Currently, I'm working on Apache Beam Pipeline implementation which consumes data from three different Kafka topics, and after some processing, I create three types of objects adding those data taken from the above-mentioned Kafka topics. Finally, it is required to publish those three objects into three different Kafka topics.
It is possible to read from multiple topics using withTopics
method in KafkaIO.read
but I did not find a KafkaIO feature to write to multiple topics.
I would like to get some advice on how to do this in the most ideal way, appreciate it if anyone can provide some code examples.

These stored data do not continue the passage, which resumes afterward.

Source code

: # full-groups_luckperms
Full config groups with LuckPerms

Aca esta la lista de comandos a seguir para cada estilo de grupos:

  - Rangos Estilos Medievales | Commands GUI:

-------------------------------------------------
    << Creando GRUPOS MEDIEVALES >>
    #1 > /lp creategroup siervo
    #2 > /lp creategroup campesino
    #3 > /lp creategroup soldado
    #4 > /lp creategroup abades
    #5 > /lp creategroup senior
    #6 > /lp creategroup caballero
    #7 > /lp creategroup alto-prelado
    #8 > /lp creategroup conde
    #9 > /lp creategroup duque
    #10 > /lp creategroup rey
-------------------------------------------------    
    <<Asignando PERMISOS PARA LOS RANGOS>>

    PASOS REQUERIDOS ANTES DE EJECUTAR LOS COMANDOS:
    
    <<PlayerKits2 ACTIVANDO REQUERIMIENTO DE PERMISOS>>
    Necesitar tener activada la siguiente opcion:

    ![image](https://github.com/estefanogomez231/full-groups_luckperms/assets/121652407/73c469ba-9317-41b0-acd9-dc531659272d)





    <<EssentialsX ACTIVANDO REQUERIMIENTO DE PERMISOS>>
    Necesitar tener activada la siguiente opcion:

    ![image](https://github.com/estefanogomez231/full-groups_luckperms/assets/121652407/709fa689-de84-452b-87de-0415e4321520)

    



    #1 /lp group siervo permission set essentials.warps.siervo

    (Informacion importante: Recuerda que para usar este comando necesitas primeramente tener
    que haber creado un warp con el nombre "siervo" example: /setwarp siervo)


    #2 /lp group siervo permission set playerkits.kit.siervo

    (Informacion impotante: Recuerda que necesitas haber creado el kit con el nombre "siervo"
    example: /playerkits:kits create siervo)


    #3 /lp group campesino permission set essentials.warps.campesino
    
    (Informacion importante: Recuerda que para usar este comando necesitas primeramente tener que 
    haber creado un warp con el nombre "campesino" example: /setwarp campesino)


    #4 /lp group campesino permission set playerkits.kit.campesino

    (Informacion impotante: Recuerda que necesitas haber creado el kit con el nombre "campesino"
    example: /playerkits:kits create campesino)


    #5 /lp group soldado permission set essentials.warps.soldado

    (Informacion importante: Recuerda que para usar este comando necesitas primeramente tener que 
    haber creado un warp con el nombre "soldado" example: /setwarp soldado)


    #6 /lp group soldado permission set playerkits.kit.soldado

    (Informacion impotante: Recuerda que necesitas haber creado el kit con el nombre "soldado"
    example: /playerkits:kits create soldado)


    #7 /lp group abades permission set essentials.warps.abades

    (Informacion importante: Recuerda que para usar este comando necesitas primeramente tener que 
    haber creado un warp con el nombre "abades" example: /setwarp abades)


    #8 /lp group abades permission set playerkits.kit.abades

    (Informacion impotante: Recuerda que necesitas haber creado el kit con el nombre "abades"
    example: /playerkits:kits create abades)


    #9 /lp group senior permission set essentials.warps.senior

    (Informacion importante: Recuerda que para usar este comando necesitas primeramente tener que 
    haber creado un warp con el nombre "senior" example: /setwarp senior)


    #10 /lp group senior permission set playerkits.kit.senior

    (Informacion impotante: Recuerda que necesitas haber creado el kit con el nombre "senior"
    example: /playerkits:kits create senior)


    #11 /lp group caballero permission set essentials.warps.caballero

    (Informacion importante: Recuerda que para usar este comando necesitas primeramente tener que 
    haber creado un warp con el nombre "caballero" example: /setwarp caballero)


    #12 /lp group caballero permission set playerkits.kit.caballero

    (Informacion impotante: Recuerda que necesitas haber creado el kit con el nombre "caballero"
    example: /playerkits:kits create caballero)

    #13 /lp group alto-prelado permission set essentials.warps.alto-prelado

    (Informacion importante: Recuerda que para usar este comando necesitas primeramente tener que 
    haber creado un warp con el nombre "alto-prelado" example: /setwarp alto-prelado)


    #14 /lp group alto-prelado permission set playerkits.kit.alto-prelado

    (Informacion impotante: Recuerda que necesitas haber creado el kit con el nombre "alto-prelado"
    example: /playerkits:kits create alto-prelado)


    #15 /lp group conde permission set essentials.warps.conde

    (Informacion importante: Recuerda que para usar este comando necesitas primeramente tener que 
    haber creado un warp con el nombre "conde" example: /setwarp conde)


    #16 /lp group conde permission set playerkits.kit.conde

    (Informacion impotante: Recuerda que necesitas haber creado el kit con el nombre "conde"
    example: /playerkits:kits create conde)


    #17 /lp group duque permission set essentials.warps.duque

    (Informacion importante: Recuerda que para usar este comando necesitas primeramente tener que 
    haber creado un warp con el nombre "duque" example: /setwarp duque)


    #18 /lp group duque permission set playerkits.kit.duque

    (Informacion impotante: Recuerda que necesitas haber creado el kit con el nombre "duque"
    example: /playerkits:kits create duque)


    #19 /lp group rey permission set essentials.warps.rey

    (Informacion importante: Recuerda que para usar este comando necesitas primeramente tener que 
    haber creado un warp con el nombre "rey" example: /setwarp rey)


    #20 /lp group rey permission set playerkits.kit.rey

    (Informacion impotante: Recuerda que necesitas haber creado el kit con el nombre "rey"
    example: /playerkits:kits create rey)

You can do that with 3 different sinks on a PCollection
, example :
private transient TestPipeline pipeline = TestPipeline.create();
@Test
public void kafkaIOSinksTest(){
PCollection<String> inputCollection = pipeline.apply(Create.of(Arrays.asList("Object 1", "Object 2")));
inputCollection.apply(KafkaIO.<Void, String>write()
.withBootstrapServers("broker_1:9092,broker_2:9092")
.withTopic("topic1")
.withValueSerializer(new StringSerializer())
.values());
inputCollection.apply(KafkaIO.<Void, String>write()
.withBootstrapServers("broker_1:9092,broker_2:9092")
.withTopic("topic2")
.withValueSerializer(new StringSerializer())
.values());
inputCollection.apply(KafkaIO.<Void, String>write()
.withBootstrapServers("broker_1:9092,broker_2:9092")
.withTopic("topic3")
.withValueSerializer(new StringSerializer())
.values());
}
In this example, the same PCollection
is sinked in 3 different topics, via multi sinks.